WHAT TO PRODUCE:
Begin at the line that contains "Speech & Imagining" and repeat every line from there to the end of the records below, inclusive, without adding any other line.

THE INPUT:

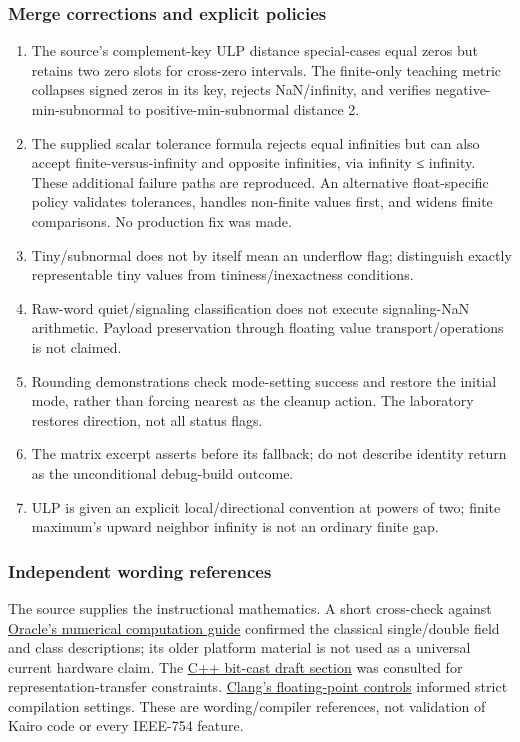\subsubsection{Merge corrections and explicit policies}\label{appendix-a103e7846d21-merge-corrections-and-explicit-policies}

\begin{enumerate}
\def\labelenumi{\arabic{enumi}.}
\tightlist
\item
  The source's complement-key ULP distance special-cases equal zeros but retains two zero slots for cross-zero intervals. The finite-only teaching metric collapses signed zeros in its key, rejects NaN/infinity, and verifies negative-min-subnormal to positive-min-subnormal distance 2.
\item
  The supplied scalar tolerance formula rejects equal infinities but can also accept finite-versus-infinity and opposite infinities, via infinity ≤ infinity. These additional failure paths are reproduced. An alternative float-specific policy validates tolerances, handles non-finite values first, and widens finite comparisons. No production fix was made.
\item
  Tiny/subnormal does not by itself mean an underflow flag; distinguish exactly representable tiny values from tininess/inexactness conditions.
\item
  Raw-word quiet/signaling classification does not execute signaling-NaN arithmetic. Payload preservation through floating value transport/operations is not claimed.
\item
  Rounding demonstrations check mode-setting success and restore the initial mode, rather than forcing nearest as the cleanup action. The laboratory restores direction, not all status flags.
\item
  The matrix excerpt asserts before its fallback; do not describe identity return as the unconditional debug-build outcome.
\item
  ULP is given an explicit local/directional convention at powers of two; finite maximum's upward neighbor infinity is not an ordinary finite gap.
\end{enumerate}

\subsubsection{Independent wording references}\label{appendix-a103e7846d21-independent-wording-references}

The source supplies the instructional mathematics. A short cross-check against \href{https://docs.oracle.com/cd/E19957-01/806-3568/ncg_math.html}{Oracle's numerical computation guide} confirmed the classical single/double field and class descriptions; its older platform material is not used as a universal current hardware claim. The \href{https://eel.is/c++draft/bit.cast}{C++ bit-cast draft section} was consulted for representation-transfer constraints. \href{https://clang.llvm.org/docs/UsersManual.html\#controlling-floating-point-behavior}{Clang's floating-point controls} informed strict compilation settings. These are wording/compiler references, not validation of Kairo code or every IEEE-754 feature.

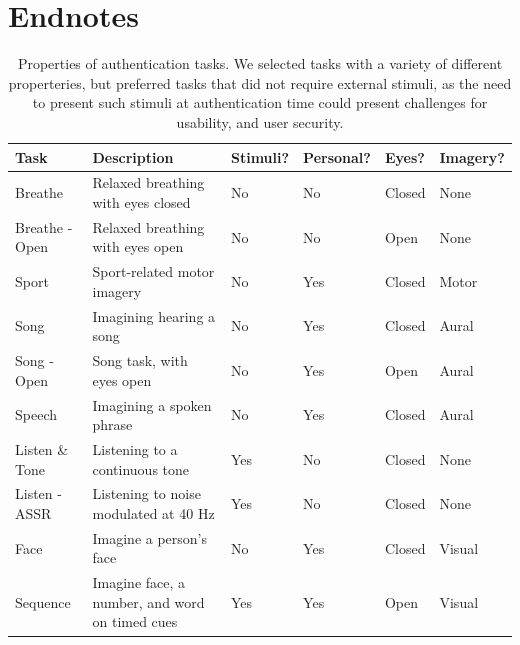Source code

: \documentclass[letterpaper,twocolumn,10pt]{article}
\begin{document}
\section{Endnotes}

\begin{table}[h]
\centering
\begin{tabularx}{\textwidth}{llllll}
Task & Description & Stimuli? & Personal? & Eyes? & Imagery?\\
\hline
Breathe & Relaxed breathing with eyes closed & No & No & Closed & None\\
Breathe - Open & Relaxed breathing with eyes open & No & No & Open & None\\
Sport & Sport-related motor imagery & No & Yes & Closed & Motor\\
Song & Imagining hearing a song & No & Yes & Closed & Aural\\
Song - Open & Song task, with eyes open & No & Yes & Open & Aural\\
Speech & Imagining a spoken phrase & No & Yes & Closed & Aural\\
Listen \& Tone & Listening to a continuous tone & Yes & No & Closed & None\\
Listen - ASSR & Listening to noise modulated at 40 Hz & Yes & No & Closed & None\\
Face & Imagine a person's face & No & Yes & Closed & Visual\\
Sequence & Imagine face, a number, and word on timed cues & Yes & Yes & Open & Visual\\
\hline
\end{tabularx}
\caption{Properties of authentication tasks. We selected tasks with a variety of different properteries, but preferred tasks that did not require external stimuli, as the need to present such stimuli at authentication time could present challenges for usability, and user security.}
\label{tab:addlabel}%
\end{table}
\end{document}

ANSWER TO THE PROBLEM:
Speech & Imagining a spoken phrase & No & Yes & Closed & Aural\\
Listen \& Tone & Listening to a continuous tone & Yes & No & Closed & None\\
Listen - ASSR & Listening to noise modulated at 40 Hz & Yes & No & Closed & None\\
Face & Imagine a person's face & No & Yes & Closed & Visual\\
Sequence & Imagine face, a number, and word on timed cues & Yes & Yes & Open & Visual\\
\hline
\end{tabularx}
\caption{Properties of authentication tasks. We selected tasks with a variety of different properteries, but preferred tasks that did not require external stimuli, as the need to present such stimuli at authentication time could present challenges for usability, and user security.}
\label{tab:addlabel}%
\end{table}
\end{document}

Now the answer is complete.